Ces valeurs d’altruisme ne sont-elles pas communes à toutes les religions ? Ne seraient-elles pas menacées par trop de rationalité ?

Concernant ces valeurs du partage, on a besoin des religions dans leur dimension humaniste. Au-delà des écrits et des rites divers, toutes les religions possèdent un noyau d’humanisme sur lequel il faut travailler, pour contribuer à cette éducation à la solidarité. D’ailleurs, dans les comités d’éthique, on voit des représentants de l’islam, du judaïsme, du christianisme. C’est une bonne manière de faire une place à la religion dans notre société. Mais je pense que cette éducation peut être réalisée sous le signe de la laïcité intégrale. Car la solidarité n’est pas une valeur religieuse. C’est avant tout une valeur humaine. Nous n’avons pas besoin de la dimension verticale vers le divin pour avoir le sens de l’horizontalité du rapport à l’autre.

Vous croyez donc à une spiritualité laïque ?

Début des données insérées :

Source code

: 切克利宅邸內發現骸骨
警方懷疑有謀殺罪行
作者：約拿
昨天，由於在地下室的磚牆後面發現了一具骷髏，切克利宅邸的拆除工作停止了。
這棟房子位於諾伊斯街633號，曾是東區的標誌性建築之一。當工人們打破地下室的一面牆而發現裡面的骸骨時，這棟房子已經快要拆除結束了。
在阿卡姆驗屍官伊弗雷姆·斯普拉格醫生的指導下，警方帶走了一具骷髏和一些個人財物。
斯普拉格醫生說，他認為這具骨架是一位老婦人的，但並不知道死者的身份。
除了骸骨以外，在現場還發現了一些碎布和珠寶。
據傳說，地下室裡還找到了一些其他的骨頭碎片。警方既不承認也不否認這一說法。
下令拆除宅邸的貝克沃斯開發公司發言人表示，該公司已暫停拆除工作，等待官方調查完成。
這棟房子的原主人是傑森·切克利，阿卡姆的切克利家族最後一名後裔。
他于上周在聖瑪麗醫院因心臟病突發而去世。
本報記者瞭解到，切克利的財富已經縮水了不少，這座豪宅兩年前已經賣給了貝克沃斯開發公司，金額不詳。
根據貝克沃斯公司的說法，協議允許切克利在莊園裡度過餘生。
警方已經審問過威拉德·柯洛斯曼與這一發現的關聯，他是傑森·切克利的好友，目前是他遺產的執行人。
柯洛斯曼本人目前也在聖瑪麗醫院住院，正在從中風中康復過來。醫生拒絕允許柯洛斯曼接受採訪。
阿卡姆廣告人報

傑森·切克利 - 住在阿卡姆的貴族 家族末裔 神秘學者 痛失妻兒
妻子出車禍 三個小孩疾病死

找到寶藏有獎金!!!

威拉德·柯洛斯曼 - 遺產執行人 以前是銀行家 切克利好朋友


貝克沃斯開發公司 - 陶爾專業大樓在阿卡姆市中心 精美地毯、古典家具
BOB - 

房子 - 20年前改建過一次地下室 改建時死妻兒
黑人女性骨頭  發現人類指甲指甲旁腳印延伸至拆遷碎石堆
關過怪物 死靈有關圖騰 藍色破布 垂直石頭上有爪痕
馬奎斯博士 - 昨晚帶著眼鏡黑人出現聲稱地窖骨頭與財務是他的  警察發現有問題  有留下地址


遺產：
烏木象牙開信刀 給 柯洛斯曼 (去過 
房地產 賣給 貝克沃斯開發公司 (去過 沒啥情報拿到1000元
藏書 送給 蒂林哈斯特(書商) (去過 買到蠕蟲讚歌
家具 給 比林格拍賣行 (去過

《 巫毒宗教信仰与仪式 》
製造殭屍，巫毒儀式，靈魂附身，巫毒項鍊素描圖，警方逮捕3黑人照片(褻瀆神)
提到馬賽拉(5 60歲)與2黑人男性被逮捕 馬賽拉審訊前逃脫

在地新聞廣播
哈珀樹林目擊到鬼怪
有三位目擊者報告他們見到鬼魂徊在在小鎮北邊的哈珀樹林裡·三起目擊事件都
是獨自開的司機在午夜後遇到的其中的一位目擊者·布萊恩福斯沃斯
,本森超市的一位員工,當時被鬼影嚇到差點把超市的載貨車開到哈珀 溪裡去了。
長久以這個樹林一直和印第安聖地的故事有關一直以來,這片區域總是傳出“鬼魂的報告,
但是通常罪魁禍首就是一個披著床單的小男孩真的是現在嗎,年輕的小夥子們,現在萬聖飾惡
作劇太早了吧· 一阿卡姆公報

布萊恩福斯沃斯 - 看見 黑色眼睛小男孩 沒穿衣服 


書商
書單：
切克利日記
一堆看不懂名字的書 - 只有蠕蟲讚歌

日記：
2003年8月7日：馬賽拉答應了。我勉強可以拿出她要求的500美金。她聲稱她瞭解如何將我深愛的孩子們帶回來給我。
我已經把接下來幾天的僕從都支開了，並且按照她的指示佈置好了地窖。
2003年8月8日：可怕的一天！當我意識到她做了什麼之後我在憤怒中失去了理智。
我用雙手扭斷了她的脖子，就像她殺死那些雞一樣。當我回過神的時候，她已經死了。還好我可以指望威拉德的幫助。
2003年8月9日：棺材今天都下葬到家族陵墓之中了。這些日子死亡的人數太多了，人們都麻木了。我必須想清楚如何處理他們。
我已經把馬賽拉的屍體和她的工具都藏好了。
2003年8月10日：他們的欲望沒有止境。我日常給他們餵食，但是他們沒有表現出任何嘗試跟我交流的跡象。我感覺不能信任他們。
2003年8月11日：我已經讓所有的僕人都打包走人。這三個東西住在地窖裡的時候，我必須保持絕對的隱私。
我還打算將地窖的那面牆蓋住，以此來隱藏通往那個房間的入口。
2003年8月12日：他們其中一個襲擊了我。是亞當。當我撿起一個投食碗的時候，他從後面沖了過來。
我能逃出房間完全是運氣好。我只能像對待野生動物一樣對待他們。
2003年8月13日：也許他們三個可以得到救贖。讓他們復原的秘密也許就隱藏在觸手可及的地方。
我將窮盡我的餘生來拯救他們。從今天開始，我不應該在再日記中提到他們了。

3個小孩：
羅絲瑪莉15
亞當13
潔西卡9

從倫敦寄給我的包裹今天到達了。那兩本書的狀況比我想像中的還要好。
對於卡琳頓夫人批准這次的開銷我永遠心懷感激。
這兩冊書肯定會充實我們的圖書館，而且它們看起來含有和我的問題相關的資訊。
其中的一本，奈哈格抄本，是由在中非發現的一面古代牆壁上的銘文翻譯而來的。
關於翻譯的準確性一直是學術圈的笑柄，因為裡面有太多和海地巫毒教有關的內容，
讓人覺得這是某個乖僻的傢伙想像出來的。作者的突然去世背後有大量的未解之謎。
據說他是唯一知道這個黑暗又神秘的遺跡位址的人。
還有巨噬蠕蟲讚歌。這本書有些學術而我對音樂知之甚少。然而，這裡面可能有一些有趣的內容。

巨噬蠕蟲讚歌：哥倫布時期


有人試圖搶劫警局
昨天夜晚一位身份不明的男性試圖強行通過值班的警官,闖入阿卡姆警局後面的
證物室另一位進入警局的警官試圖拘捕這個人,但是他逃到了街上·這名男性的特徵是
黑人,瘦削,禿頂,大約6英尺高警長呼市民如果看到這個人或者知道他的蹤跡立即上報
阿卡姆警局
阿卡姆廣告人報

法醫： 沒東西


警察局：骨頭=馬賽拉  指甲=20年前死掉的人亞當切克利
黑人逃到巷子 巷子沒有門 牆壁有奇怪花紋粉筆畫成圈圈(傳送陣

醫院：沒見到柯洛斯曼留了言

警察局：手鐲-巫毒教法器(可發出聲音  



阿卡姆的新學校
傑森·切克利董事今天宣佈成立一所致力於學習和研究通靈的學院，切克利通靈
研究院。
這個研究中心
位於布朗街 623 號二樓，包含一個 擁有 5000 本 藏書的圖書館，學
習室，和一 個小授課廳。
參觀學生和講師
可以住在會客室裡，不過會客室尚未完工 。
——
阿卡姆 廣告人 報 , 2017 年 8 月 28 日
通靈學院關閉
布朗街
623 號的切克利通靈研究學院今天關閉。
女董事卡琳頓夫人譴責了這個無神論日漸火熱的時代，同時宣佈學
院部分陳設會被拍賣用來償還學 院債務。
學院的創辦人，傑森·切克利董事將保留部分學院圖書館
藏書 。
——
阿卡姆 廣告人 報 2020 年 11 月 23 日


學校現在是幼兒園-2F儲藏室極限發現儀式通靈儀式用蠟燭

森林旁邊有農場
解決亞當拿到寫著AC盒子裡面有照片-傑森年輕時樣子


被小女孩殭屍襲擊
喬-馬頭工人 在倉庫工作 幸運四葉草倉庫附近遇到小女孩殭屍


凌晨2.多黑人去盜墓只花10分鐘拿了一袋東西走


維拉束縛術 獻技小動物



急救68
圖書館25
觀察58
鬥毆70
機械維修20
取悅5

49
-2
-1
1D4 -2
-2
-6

Je pense que la dimension spirituelle est essentielle chez l’être humain. Mais spiritualité ne veut pas forcément dire religion de la transcendance ou croyance dans le surnaturel. Je crois en une spiritualité sécularisée, temporelle, naturelle. Une spiritualité qui élève l’individu grâce aux œuvres de l’esprit qui nous environnent. Au XXIe siècle, nous avons l’immense chance d’avoir à notre portée des œuvres d’art, de la musique, de la peinture, de la philosophie, de la littérature, de la science. Tout cela à disposition de tout le monde. C’est un cadeau merveilleux, hérité à la fois de nos ancêtres ayant édifié ces œuvres de l’esprit, et des ingénieurs modernes qui ont fabriquées les DVD, les clés USB, les tablettes qui nous permettent d’être en contact avec ces créations. L’éducation doit contribuer à ouvrir tout un chacun vers le vrai, le beau, le grand, à travers ce trésor. En laissant chacun aller un jour vers le divin, s’il le souhaite.

(1) Michel Lacroix, Ma philosophie de l’homme (Robert Laffont, 2015, 14 €). Normalien, agrégé de philosophie, Michel Lacroix est maître de conférences à l’université de Cergy-Pontoise. Il est notamment l’auteur de Se réaliser (Robert Laffont, 2009, prix Psychologies-Fnac) et Philosophie de la réalisation personnelle (Robert Laffont, 2013).